WHAT TO DO
Return only what lies between the first line of the entries and the line containing "#### [3x3x3](333.md)", both lines included.

Saved entries
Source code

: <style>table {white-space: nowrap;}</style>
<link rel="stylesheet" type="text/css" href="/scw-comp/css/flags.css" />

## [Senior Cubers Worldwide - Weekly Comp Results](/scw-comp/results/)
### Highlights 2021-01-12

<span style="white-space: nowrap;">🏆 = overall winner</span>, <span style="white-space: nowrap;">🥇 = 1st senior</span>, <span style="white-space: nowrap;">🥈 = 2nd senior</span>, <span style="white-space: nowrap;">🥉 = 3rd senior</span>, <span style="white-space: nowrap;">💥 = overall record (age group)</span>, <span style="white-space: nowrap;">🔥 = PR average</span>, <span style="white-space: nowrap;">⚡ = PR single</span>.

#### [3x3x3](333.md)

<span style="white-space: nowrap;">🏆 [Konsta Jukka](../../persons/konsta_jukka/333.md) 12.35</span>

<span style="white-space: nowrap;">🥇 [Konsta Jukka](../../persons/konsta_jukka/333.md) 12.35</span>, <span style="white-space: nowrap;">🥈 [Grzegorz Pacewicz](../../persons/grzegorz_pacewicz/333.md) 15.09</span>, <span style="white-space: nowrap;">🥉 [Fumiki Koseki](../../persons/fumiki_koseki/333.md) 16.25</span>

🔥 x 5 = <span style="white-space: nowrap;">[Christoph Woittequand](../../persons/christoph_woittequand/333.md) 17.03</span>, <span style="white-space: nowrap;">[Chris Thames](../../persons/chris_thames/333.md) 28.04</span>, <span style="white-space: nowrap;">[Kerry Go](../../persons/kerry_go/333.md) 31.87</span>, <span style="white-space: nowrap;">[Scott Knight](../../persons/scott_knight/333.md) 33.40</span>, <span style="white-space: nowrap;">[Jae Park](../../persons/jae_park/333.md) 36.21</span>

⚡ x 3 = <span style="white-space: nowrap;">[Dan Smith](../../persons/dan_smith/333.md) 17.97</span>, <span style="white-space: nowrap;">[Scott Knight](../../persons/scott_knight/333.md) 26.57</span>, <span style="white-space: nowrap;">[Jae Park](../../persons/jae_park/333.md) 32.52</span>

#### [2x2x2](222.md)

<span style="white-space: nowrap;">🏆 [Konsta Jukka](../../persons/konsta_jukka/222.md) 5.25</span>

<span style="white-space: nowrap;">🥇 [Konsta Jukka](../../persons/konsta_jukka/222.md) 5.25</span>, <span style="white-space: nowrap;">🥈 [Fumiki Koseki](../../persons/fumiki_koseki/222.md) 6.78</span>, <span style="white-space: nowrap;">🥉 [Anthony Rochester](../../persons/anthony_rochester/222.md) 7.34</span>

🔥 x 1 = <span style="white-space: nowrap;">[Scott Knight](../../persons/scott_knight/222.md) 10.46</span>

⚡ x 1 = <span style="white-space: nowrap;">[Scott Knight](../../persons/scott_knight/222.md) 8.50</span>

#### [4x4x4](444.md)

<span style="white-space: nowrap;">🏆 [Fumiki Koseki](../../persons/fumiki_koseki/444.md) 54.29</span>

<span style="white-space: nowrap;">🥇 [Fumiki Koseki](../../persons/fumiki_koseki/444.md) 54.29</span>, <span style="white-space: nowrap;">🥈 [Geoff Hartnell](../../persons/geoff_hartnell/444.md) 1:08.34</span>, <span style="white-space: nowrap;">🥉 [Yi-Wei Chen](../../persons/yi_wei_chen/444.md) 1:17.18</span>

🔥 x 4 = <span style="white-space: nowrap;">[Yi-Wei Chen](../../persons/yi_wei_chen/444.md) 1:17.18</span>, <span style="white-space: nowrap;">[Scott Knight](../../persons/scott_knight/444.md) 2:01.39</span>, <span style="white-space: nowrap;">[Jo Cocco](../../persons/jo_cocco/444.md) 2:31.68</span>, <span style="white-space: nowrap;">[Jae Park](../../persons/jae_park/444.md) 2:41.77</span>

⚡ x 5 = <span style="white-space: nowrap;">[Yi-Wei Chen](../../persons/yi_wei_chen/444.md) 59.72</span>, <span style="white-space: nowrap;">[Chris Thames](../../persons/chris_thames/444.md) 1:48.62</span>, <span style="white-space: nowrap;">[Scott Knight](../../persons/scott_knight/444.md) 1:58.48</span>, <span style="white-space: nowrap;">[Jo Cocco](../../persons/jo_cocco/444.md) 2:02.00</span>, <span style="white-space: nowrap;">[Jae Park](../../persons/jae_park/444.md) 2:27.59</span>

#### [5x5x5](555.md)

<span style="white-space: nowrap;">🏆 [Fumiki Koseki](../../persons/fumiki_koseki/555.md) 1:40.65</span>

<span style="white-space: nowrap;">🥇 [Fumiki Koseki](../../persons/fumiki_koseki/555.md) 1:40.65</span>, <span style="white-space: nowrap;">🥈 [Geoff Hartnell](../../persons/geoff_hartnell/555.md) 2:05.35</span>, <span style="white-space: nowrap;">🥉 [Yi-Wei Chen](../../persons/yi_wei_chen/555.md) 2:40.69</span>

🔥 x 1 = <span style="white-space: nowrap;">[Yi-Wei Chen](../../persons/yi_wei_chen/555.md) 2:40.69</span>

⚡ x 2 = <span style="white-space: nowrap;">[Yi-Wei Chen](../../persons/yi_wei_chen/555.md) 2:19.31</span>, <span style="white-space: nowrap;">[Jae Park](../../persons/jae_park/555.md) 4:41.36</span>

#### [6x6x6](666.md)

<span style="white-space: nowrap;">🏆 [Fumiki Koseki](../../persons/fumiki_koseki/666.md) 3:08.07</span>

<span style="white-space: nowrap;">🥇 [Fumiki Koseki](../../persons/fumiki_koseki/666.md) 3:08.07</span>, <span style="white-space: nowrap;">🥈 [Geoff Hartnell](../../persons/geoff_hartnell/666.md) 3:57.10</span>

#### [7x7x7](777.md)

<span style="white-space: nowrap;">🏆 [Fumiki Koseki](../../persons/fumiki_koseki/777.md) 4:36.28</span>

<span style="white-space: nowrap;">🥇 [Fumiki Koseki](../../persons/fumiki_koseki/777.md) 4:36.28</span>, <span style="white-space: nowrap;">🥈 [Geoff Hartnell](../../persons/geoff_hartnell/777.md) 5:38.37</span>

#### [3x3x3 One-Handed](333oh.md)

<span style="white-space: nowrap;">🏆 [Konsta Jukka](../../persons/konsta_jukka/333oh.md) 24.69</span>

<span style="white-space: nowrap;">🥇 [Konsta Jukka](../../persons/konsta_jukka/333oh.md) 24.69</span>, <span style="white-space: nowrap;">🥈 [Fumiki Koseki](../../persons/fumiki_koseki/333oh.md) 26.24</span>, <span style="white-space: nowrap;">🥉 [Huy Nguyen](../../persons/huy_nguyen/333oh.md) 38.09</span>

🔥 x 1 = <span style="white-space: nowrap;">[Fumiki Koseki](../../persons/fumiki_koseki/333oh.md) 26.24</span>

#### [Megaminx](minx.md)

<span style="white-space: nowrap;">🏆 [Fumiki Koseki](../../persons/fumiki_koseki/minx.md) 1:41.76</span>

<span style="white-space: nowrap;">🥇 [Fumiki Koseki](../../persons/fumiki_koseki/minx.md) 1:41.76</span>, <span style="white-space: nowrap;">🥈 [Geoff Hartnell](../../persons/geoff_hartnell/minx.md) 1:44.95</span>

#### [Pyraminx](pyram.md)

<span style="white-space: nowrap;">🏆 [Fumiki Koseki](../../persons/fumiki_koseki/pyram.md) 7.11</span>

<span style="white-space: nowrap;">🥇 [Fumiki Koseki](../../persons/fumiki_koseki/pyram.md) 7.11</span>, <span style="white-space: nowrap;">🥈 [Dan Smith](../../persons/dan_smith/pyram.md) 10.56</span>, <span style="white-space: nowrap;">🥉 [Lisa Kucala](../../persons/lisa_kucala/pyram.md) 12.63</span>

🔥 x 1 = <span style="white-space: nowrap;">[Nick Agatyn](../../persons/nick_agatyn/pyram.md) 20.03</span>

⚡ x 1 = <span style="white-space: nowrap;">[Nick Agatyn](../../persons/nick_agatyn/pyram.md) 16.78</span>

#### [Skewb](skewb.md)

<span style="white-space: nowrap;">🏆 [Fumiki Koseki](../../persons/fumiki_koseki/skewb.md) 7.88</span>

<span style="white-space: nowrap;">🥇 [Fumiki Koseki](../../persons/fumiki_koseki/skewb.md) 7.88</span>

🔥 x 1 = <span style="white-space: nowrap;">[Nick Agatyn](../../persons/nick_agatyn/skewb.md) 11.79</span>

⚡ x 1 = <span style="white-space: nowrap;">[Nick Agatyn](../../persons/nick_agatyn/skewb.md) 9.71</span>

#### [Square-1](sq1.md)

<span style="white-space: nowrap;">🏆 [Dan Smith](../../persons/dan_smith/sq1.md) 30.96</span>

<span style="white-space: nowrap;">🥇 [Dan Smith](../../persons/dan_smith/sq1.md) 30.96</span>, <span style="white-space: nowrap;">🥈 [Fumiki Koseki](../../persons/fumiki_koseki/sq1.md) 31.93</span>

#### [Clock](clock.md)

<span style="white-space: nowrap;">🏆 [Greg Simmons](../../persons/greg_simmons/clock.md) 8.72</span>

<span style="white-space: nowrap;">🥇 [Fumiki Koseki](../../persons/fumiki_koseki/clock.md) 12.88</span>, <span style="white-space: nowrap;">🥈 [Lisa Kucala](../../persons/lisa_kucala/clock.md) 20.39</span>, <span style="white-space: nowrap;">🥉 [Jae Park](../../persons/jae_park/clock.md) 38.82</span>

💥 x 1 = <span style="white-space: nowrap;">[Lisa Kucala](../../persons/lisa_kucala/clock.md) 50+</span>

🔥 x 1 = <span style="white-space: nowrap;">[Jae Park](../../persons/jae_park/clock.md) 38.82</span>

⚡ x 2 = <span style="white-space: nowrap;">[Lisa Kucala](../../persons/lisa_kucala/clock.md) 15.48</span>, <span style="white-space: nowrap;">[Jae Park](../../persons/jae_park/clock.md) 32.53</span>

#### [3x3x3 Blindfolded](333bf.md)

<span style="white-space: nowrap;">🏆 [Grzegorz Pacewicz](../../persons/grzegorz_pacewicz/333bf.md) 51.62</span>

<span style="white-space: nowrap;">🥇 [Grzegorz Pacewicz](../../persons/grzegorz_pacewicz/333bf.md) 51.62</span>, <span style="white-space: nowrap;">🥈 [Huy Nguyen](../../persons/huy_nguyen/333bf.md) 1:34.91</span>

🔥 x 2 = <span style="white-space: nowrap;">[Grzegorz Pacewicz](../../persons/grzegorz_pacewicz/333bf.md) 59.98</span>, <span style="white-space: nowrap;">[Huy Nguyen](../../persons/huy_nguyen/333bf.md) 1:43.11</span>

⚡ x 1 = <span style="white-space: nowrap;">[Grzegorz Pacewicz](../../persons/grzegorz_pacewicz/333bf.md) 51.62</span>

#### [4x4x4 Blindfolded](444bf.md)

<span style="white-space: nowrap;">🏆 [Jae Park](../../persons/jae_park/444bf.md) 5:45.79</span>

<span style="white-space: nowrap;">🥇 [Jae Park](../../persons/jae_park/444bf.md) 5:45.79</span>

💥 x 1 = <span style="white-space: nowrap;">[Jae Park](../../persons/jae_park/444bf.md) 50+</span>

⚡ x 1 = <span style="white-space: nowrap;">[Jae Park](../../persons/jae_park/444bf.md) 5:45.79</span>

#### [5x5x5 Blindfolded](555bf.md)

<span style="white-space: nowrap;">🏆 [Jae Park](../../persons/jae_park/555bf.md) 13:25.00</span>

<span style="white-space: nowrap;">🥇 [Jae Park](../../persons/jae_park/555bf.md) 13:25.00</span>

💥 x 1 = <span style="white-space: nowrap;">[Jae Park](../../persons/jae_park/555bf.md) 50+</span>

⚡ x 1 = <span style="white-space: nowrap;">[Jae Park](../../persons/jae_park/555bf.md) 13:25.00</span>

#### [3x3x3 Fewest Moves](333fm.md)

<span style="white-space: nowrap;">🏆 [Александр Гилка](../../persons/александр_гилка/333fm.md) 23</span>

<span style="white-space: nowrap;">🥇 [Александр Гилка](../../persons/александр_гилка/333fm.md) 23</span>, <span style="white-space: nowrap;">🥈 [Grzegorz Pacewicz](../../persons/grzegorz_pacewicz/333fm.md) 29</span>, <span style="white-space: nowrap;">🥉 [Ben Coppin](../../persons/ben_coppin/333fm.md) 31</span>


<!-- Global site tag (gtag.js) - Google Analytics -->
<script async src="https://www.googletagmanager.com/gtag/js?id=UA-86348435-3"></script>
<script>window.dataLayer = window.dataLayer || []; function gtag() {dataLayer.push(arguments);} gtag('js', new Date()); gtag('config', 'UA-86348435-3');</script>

ANSWER TO THIS EXERCISE
Source code

: <style>table {white-space: nowrap;}</style>
<link rel="stylesheet" type="text/css" href="/scw-comp/css/flags.css" />

## [Senior Cubers Worldwide - Weekly Comp Results](/scw-comp/results/)
### Highlights 2021-01-12

<span style="white-space: nowrap;">🏆 = overall winner</span>, <span style="white-space: nowrap;">🥇 = 1st senior</span>, <span style="white-space: nowrap;">🥈 = 2nd senior</span>, <span style="white-space: nowrap;">🥉 = 3rd senior</span>, <span style="white-space: nowrap;">💥 = overall record (age group)</span>, <span style="white-space: nowrap;">🔥 = PR average</span>, <span style="white-space: nowrap;">⚡ = PR single</span>.

#### [3x3x3](333.md)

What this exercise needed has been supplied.